* Dataset records:
_ _ _ _
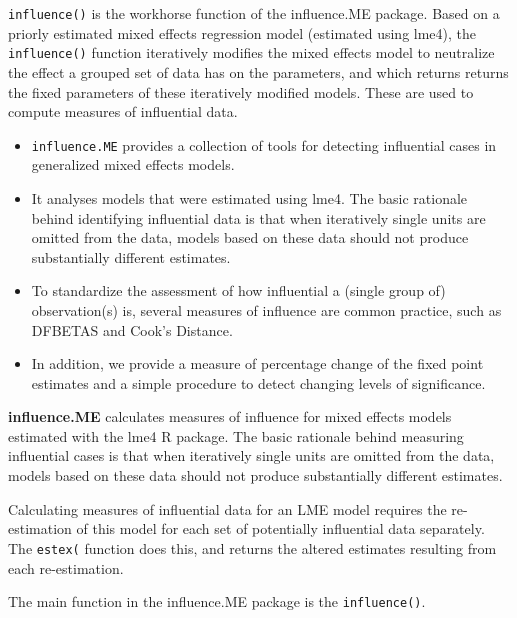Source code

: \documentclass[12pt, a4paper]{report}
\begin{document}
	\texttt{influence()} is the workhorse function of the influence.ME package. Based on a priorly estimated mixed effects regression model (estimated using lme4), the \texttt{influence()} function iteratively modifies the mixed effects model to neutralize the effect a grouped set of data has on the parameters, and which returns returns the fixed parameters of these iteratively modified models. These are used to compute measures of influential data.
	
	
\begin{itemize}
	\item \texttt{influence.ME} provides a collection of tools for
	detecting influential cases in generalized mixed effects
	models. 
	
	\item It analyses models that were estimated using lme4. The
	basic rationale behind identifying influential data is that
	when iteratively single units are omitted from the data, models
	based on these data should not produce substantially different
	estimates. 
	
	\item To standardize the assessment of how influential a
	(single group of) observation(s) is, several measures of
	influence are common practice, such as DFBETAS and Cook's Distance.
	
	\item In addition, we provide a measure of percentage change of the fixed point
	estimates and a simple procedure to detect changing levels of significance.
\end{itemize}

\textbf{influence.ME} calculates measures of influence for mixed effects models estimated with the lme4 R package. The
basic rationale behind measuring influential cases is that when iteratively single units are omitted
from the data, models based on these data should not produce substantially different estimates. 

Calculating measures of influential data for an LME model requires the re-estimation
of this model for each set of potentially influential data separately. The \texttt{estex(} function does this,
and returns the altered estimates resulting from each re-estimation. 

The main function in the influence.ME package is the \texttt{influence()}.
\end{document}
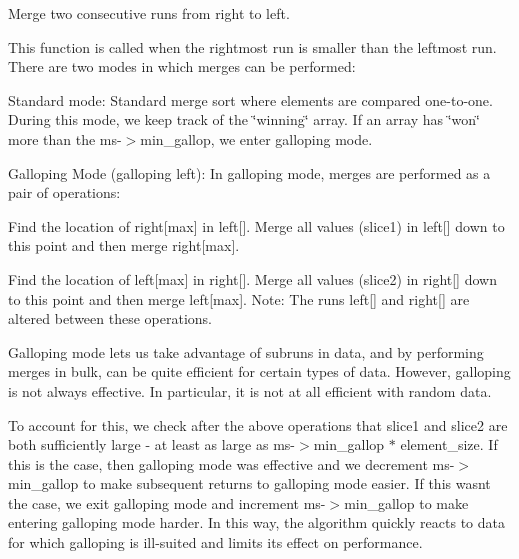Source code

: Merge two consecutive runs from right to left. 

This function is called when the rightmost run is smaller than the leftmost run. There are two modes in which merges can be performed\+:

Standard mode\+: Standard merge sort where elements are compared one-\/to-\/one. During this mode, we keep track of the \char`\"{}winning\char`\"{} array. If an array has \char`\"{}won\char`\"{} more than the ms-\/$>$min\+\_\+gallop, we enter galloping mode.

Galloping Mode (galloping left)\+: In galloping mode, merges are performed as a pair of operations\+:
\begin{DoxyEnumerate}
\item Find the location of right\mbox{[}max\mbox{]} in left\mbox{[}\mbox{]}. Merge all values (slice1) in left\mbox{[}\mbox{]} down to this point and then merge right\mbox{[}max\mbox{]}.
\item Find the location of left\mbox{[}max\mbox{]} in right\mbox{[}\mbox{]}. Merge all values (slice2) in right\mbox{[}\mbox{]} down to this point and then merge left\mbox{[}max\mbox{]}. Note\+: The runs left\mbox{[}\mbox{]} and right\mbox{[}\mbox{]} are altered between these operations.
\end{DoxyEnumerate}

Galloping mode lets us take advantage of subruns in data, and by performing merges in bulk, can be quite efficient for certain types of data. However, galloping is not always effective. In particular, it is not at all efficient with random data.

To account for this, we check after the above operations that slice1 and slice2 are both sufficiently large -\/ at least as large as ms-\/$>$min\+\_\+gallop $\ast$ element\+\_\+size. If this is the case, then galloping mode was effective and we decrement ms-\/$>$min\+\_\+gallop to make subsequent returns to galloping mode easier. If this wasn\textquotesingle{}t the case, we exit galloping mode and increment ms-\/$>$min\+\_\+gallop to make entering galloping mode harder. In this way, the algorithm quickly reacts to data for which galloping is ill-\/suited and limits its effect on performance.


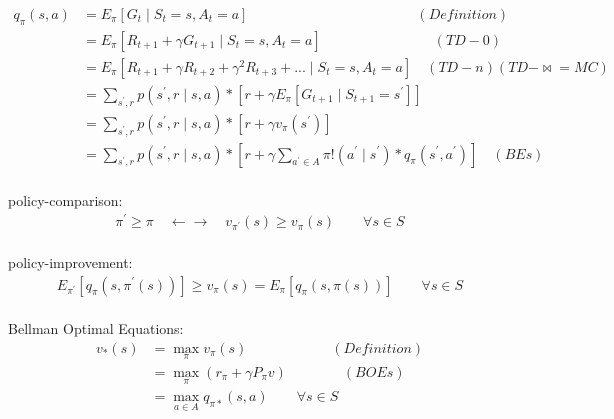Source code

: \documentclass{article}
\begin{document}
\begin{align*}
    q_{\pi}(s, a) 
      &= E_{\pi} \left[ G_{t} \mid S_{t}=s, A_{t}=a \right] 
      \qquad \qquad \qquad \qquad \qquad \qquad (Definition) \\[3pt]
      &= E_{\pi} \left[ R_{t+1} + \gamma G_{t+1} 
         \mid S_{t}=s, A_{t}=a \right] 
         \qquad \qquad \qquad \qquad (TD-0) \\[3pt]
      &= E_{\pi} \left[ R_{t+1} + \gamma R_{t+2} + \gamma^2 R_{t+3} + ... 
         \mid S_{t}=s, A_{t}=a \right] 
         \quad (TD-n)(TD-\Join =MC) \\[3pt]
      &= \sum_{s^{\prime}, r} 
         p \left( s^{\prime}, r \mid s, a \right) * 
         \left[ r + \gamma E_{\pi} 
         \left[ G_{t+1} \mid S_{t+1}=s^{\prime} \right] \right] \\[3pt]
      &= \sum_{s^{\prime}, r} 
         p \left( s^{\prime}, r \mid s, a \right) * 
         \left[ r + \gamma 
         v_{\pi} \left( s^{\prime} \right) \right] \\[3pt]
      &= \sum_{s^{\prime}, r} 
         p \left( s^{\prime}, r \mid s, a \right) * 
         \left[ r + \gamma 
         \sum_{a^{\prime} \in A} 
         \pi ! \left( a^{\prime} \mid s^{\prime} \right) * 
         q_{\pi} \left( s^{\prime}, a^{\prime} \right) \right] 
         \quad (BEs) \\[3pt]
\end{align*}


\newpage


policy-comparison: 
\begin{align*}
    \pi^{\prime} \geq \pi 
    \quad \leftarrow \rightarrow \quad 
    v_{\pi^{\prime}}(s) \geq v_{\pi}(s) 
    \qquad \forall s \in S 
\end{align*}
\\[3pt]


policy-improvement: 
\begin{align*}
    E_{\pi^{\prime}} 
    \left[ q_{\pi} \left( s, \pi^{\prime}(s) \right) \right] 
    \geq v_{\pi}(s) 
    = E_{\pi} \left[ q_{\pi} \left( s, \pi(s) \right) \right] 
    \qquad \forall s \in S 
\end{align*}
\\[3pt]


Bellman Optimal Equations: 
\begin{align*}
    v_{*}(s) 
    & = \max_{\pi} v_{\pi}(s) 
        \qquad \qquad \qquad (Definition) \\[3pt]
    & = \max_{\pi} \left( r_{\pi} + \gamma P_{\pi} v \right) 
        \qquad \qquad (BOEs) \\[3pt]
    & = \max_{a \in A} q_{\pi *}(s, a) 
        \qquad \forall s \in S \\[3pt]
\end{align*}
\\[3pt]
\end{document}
_ _ _ _
* Prompt: Extract exactly and only the lines above from the line containing "R package. The" through the line containing "basic rationale behind measuring", both end lines included.

* Expected output:
\textbf{influence.ME} calculates measures of influence for mixed effects models estimated with the lme4 R package. The
basic rationale behind measuring influential cases is that when iteratively single units are omitted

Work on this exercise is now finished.